Trichodiadema bulbosum (mimicry)
Plants with large bulbs partially hidden under the soil or with a swollen caudiciform-base store water and nutrients in these receptacles. Leaves and vines make chlorophyll, and water and food are sent down to be stored in thickened stems and bases. As this happens, the bulb or base grows and enlarges. Plants can take regular watering at this time.
When the season changes and weather cools, these plants usually go deciduous (meaning they lose their leaves). In the case of Cissus tuberosa, the "Climbing Oak," or Bowiea, the "Climbing Onion," and several other vining bulbs, the entire vine dies back and the plant is left with the attractive, characteristic bulb or base only. When leafless like this, the plant is only resting. As long as it is still hard and firm to the touch, it is fine. During this "snooze" time, the dormant plant needs very little water. It is subsisting mostly on its stored water and nutrients.

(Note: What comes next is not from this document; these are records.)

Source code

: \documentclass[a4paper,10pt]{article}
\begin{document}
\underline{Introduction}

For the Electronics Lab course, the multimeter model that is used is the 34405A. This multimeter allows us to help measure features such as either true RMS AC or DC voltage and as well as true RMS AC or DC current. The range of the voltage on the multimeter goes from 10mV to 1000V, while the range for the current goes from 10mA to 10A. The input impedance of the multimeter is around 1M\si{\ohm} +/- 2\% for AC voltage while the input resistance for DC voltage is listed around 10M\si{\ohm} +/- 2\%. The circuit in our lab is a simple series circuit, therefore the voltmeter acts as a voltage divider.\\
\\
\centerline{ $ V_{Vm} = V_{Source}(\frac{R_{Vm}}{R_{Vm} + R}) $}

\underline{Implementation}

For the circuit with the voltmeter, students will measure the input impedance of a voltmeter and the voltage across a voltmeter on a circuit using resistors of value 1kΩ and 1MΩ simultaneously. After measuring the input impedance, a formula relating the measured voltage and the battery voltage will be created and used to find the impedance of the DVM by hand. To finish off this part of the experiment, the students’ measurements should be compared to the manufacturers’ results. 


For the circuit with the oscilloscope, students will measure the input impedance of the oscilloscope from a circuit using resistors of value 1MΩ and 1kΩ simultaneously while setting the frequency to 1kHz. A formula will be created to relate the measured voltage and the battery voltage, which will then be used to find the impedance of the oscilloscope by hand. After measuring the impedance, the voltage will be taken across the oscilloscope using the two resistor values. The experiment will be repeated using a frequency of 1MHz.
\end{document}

When weather and light factors warrant it, the vine and/or foliage sprouts anew and grows out into an even bigger and better specimen of glossy-leafed beauty. This is the time to gradually resume regular watering and feeding. How absolutely fantastic it is to watch these unique plants go through their cyclic changes and offer you a chance to witness the changing pattern of things, as life and growth unfolds anew!